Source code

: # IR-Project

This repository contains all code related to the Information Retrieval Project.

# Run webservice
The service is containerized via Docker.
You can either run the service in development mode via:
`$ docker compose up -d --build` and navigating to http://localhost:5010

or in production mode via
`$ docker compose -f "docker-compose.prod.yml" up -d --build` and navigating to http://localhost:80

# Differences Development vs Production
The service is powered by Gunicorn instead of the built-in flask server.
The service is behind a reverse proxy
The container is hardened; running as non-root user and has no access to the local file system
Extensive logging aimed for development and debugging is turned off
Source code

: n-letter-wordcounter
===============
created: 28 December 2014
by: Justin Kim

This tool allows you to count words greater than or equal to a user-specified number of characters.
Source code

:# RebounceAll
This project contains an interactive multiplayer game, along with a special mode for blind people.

________

**To do**
Retype every entry word for word.

**Written answer**
Source code

: # IR-Project

This repository contains all code related to the Information Retrieval Project.

# Run webservice
The service is containerized via Docker.
You can either run the service in development mode via:
`$ docker compose up -d --build` and navigating to http://localhost:5010

or in production mode via
`$ docker compose -f "docker-compose.prod.yml" up -d --build` and navigating to http://localhost:80

# Differences Development vs Production
The service is powered by Gunicorn instead of the built-in flask server.
The service is behind a reverse proxy
The container is hardened; running as non-root user and has no access to the local file system
Extensive logging aimed for development and debugging is turned off
Source code

: n-letter-wordcounter
===============
created: 28 December 2014
by: Justin Kim

This tool allows you to count words greater than or equal to a user-specified number of characters.
Source code

:# RebounceAll
This project contains an interactive multiplayer game, along with a special mode for blind people.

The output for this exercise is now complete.